Some managers treat giving feedback like a transaction account. If people make enough deposits without any withdrawals, they are rewarded with measly interest at the end of the month, quarter or year! On the other hand they get charged fees for every withdrawal. More often that not, managers respond to negative feedback and save the positive for a rainy day and worst still, don’t deliver any feedback until the pay review!
Ideally timely feedback is given shortly after the event. This helps people to make the connection between the feedback and a potential solution.
Another important point on being timely is that the feedback is given in response to actual events and not in response to what is diarised in your calendar. Feedback is only meaningful when it relates to what is actually happening.
Good leaders question their own actions. Good leaders also know that their feedback needs to pass the relevance test. Sometimes we are tempted to “open the floodgates” and use the event that has recently occurred to give every piece of “saved up feedback”. If the feedback we are giving is not relevant to the situation at hand, it is easy for the recipient to feel as though they have been targeted or “picked on”. This is where the message and the relationship become entangled, dissolving trust.
To ensure that your feedback is relevant:
- Focus the feedback on the event past recently (not every other event)
- Encourage the recipient to thing about the impacts of their actions (before you tell them what those impacts are).
When people are saccharin sweet it can be nauseating. When people can only find negative things to say it can be exhausting and demoralising. Creating balance in the feedback we give is important if our messages are going to be taken seriously by our people.
A technique that can be very useful in feedback situations is called debriefing as it facilitates a balanced discussion about a particular event. The leader asks questions in the discussion to encourage thoughtful evaluation and ownership by the employee. Typical debriefing questions include:
- Tell me about the situation?
- How did you go in the situation?
- What worked well for you?
- What didn’t work so well?
- What were the impacts on you and others?
- Would there be anything you might do differently next time?
Supporting Self Esteem
Our goal when delivering feedback whether positive or negative is to change or enhance the behaviour rather than focusing on “changing the person”.
One of the ways we can support the self esteem of our employees in feedback is by being conscious of our language. The key here is to understand when we personalise and when we depersonalise the feedback message.
Personalising the feedback message requires us to give the credit of the result to the individual. For example, “John you did a great job, well done!” Here John is the direct subject of the feedback.
Depersonalising the feedback attributes the result to the action taken by the individual, and not the individual themselves: “John the schedule did not get in on time because a list wasn’t made up and there didn’t seem to be a plan in place… What do you think you might do differently next time?” Here John can see that “failure” is related to his actions rather than himself. In addition relating the result to action gives the employee some access to changing their behaviour next time which is the outcome we all want.
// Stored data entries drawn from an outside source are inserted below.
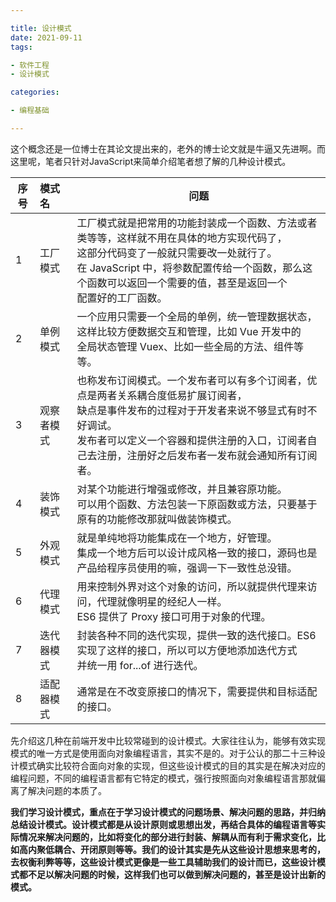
 ```yaml
---

title: 设计模式
date: 2021-09-11
tags: 

- 软件工程
- 设计模式

categories:

- 编程基础

---
```


这个概念还是一位博士在其论文提出来的，老外的博士论文就是牛逼又先进啊。而这里呢，笔者只针对JavaScript来简单介绍笔者想了解的几种设计模式。

| 序号 | 模式名     | 问题                                                         |
| ---- | :--------- | ------------------------------------------------------------ |
| 1    | 工厂模式   | 工厂模式就是把常用的功能封装成一个函数、方法或者类等等，这样就不用在具体的地方实现代码了，<br />这部分代码变了一般就只需要改一处就行了。<br />在 JavaScript 中，将参数配置传给一个函数，那么这个函数可以返回一个需要的值，甚至是返回一个<br />配置好的工厂函数。 |
| 2    | 单例模式   | 一个应用只需要一个全局的单例，统一管理数据状态，这样比较方便数据交互和管理，比如 Vue 开发中的<br />全局状态管理 Vuex、比如一些全局的方法、组件等等。 |
| 3    | 观察者模式 | 也称发布订阅模式。一个发布者可以有多个订阅者，优点是两者关系耦合度低易扩展订阅者，<br />缺点是事件发布的过程对于开发者来说不够显式有时不好调试。<br />发布者可以定义一个容器和提供注册的入口，订阅者自己去注册，注册好之后发布者一发布就会通知所有订阅者。 |
| 4    | 装饰模式   | 对某个功能进行增强或修改，并且兼容原功能。<br />可以用个函数、方法包装一下原函数或方法，只要基于原有的功能修改那就叫做装饰模式。 |
| 5    | 外观模式   | 就是单纯地将功能集成在一个地方，好管理。<br />集成一个地方后可以设计成风格一致的接口，源码也是产品给程序员使用的嘛，强调一下一致性总没错。 |
| 6    | 代理模式   | 用来控制外界对这个对象的访问，所以就提供代理来访问，代理就像明星的经纪人一样。<br />ES6 提供了 Proxy 接口可用于对象的代理。 |
| 7    | 迭代器模式 | 封装各种不同的迭代实现，提供一致的迭代接口。ES6 实现了这样的接口，所以可以方便地添加迭代方式<br />并统一用 for...of 进行迭代。 |
| 8    | 适配器模式 | 通常是在不改变原接口的情况下，需要提供和目标适配的接口。     |

先介绍这几种在前端开发中比较常碰到的设计模式。大家往往认为，能够有效实现模式的唯一方式是使用面向对象编程语言，其实不是的。对于公认的那二十三种设计模式确实比较符合面向对象的实现，但这些设计模式的目的其实是在解决对应的编程问题，不同的编程语言都有它特定的模式，强行按照面向对象编程语言那就偏离了解决问题的本质了。

**我们学习设计模式，重点在于学习设计模式的问题场景、解决问题的思路，并归纳总结设计模式。设计模式都是从设计原则或思想出发，再结合具体的编程语言等实际情况来解决问题的，比如将变化的部分进行封装、解耦从而有利于需求变化，比如高内聚低耦合、开闭原则等等。我们的设计其实是先从这些设计思想来思考的，去权衡利弊等等，这些设计模式更像是一些工具辅助我们的设计而已，这些设计模式都不足以解决问题的时候，这样我们也可以做到解决问题的，甚至是设计出新的模式。**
Good leaders are always aware of their true motives when they are delivering feedback. If we simply are angry and want to vent, chances are the feedback message will be taken that way. It is important to be in a constructive mind space before giving feedback. A useful thing to remind ourselves of before engaging an employee is that if they didn’t make mistakes and made the “right” choices, they wouldn’t need leaders.
Rebecca Cushway is a workplace psychologist and General Manager of Careers Excelled. Written for GWP Magazine.